Posted by James Fennessy
The real emphasis of this characteristic of world-class sales forces is spending more time looking at the early stages of the pipeline than the late stages. That is because the opportunity to create value rests in the early stages. In the case of average companies, the language of management towards its sales force is always thus: When is the deal going to close? When are we going to submit the proposal? When are we going to get the contract? When are we going to get the order? When are we going to send the invoice? When are we going to get paid?
The fact is, by the later stages of the pipeline, when the orientation is on closing the deal and tying up loose ends, it is too late. There are very few degrees of freedom left to create value.

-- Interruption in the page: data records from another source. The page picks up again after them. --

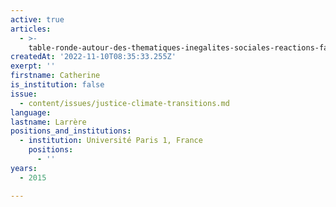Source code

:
 ```yaml
---
active: true
articles:
  - >-
    table-ronde-autour-des-thematiques-inegalites-sociales-reactions-face-au-changement-et-gouvernance-et-democratie-
createdAt: '2022-11-10T08:35:33.255Z'
exerpt: ''
firstname: Catherine
is_institution: false
issue:
  - content/issues/justice-climate-transitions.md
language:
lastname: Larrère
positions_and_institutions:
  - institution: Université Paris 1, France
    positions:
      - ''
years:
  - 2015

---
```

And by focusing on the later stages, average companies are inadvertently defining themselves as transactional companies selling a commodity. Now, to be sure, there is nothing wrong with these late stage questions, but they have to be counterweighted with much more attention at the early stages of the pipeline, where great sales coaches begin asking questions like: What unrecognised problem can we help this client see? What unforeseen opportunity can we help this client identify? And so on.

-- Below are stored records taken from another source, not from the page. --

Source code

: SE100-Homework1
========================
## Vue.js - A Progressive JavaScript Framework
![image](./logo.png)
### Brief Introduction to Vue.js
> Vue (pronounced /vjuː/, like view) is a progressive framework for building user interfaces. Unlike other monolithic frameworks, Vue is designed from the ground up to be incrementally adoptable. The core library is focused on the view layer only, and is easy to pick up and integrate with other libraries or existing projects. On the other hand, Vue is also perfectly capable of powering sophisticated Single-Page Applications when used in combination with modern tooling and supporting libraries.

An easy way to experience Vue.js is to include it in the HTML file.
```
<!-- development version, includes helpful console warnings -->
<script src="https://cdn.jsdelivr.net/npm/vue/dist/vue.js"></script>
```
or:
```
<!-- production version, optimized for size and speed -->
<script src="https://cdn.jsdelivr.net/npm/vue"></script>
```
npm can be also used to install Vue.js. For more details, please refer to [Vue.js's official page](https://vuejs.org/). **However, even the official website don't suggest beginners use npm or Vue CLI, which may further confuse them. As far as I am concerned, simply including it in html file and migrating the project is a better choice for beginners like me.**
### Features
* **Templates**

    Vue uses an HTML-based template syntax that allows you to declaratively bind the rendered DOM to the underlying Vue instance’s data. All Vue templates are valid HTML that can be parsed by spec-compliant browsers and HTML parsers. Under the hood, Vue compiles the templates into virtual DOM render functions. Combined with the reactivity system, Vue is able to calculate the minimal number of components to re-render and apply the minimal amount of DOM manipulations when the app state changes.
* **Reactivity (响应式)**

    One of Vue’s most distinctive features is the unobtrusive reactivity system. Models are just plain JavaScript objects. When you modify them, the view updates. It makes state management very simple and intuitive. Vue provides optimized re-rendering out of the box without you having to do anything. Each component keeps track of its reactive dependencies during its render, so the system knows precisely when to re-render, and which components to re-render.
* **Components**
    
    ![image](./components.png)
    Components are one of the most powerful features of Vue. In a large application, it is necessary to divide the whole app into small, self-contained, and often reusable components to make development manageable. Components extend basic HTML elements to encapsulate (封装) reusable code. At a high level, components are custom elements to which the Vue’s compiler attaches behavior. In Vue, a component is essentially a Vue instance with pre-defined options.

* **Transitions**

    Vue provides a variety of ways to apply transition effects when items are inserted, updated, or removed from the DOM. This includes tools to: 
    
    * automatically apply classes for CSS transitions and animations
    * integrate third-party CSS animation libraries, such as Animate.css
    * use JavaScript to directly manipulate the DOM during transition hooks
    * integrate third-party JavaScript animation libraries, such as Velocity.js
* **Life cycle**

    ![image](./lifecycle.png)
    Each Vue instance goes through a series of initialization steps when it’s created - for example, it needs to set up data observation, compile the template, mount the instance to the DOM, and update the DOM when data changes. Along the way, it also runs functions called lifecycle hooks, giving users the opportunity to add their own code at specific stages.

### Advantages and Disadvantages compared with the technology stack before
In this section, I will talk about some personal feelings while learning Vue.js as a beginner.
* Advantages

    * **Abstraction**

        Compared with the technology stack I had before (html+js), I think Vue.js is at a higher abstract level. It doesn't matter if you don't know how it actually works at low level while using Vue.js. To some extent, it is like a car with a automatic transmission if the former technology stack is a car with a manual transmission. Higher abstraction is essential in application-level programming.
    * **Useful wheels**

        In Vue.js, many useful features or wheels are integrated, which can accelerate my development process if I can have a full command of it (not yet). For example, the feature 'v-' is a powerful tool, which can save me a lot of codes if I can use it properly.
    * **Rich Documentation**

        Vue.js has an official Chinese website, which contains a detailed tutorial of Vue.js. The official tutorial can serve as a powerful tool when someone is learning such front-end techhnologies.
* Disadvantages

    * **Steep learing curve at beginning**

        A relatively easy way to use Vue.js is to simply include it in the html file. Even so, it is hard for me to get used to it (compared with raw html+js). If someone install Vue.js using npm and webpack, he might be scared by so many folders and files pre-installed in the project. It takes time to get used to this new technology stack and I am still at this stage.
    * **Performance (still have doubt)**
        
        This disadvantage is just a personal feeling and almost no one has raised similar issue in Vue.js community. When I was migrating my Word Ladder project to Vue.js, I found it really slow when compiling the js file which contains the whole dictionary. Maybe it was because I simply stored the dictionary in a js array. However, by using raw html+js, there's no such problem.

The management in a world-class company spends at least as much time – and our research would argue twice as much time – focusing on that front end of the sales pipeline where the funnel is wide and the degrees of freedom are numerous to be able to create value. Again, there is nothing wrong with asking the late stage questions, but if that’s the only focus, the company is being focused in a transactional way. Companies that inadvertently become transactional by not focusing on the early stages of the pipeline, and then turn around and ask their sellers to be consultative, will find themselves in a quandary. If the only questions being asked are the late-stage questions, salespeople will soon realise that they have no need to be consultative because what is measured is what gets done. The most powerful form of measurement is what the sales manager asks about. And if a manager only asks the late-stage questions, he is simply saying: Make business happen. Superior sales coaches get involved early in the sales cycle, where there is most opportunity to create value. They ask the questions that help to create value and drive progressive outcomes.
The prerequisite for focusing on the early stages of the business pipeline is that sellers have to understand the phases that buyers go through in making a decision, and how to recognize where they are in the cycle. The organisation can then embrace the early stages of that cycle.